▼▼▼

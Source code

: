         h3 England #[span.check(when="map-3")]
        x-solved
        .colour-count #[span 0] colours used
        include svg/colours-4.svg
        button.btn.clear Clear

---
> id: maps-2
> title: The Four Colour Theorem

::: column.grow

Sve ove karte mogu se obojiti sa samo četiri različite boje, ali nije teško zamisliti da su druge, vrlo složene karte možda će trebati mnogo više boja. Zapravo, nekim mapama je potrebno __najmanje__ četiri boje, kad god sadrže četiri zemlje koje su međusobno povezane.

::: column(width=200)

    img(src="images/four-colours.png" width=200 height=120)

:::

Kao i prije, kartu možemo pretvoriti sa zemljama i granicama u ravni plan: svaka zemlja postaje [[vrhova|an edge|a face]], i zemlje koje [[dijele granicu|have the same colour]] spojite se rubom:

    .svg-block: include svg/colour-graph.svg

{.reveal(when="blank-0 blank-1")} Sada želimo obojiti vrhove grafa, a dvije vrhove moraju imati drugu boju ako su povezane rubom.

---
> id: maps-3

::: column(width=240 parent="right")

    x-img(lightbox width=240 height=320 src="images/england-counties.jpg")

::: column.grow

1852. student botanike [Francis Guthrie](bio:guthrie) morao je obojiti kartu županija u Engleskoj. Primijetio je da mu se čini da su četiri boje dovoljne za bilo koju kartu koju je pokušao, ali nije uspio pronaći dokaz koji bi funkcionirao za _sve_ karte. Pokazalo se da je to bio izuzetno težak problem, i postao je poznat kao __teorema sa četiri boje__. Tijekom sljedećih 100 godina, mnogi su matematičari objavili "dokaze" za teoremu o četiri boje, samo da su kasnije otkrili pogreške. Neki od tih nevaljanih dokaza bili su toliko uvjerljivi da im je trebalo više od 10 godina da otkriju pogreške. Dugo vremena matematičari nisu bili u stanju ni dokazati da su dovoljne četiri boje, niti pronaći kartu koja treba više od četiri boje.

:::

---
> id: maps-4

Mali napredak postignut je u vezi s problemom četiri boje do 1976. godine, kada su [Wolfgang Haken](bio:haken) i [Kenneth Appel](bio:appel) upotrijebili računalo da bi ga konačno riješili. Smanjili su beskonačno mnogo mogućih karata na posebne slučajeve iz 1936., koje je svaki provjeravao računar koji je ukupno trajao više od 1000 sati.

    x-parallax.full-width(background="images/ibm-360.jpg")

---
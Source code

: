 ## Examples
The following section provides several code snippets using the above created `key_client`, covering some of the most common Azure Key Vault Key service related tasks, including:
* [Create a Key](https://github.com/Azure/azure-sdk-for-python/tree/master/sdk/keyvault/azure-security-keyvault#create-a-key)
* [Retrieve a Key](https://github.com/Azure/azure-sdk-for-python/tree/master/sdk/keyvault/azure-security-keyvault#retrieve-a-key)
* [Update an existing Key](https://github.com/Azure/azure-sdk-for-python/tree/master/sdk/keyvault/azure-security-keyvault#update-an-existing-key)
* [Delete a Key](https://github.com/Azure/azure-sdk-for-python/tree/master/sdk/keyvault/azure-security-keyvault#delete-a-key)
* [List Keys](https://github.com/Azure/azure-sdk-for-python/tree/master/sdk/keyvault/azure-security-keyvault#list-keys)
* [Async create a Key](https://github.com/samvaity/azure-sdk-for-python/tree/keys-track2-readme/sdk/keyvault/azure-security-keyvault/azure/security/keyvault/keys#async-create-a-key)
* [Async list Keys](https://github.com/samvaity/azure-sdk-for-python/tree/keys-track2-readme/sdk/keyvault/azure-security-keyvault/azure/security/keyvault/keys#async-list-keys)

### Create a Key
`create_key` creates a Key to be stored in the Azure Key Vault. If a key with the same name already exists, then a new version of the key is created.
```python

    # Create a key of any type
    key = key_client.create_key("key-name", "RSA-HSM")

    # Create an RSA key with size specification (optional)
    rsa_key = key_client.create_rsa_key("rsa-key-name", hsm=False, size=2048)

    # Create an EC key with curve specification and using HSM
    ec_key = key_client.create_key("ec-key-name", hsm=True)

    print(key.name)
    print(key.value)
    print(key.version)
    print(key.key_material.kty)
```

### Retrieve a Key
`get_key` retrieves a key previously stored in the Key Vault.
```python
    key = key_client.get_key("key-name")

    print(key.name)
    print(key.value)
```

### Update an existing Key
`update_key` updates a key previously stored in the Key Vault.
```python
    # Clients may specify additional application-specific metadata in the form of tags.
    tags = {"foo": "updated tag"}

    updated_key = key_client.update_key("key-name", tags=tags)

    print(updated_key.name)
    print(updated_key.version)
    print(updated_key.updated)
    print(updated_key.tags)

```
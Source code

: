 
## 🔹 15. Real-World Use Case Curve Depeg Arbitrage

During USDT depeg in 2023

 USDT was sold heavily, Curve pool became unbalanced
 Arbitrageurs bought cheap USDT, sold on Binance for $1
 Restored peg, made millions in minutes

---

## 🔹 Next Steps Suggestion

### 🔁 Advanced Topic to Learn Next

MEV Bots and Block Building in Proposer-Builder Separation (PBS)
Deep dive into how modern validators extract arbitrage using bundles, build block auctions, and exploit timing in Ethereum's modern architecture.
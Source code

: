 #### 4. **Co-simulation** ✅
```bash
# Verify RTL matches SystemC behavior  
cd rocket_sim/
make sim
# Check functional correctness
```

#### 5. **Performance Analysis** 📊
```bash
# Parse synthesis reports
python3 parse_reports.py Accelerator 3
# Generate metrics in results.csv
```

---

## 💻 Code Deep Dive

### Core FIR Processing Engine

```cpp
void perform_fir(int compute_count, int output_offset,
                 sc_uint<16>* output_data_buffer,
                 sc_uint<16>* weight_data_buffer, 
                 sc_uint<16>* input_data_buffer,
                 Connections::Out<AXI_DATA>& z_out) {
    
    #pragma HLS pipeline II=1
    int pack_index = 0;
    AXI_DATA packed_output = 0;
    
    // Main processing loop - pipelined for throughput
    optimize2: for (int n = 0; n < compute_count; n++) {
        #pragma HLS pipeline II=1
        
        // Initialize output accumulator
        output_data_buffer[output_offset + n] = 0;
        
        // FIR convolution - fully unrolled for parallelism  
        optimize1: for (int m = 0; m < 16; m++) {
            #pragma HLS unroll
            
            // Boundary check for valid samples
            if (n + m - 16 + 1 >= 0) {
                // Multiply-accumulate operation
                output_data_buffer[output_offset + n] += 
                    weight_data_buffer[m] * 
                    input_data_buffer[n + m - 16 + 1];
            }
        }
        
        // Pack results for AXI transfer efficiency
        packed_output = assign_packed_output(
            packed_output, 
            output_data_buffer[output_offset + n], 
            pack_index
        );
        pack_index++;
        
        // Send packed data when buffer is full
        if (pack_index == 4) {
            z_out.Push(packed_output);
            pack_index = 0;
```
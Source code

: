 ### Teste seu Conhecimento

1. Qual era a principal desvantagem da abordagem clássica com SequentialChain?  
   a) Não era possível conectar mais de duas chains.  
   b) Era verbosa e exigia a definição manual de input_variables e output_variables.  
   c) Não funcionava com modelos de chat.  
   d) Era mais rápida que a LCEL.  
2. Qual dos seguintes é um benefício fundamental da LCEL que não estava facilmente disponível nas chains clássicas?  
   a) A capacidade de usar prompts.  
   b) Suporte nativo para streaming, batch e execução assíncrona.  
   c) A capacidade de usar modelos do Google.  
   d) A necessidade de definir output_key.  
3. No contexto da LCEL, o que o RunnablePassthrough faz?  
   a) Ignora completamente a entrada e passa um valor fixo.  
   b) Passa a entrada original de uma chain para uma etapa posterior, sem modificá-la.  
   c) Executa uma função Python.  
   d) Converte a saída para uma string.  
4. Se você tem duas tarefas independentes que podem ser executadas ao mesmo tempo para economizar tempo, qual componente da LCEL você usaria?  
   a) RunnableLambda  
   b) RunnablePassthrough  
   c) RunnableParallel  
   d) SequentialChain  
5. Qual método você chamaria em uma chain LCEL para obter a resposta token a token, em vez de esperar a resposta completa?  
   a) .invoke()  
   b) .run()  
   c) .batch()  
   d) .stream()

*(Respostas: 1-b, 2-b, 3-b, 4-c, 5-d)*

▲▲▲

Return each line of the records above in which the word "entrada" occurs.

Problem solution:
   a) Ignora completamente a entrada e passa um valor fixo.  
   b) Passa a entrada original de uma chain para uma etapa posterior, sem modificá-la.  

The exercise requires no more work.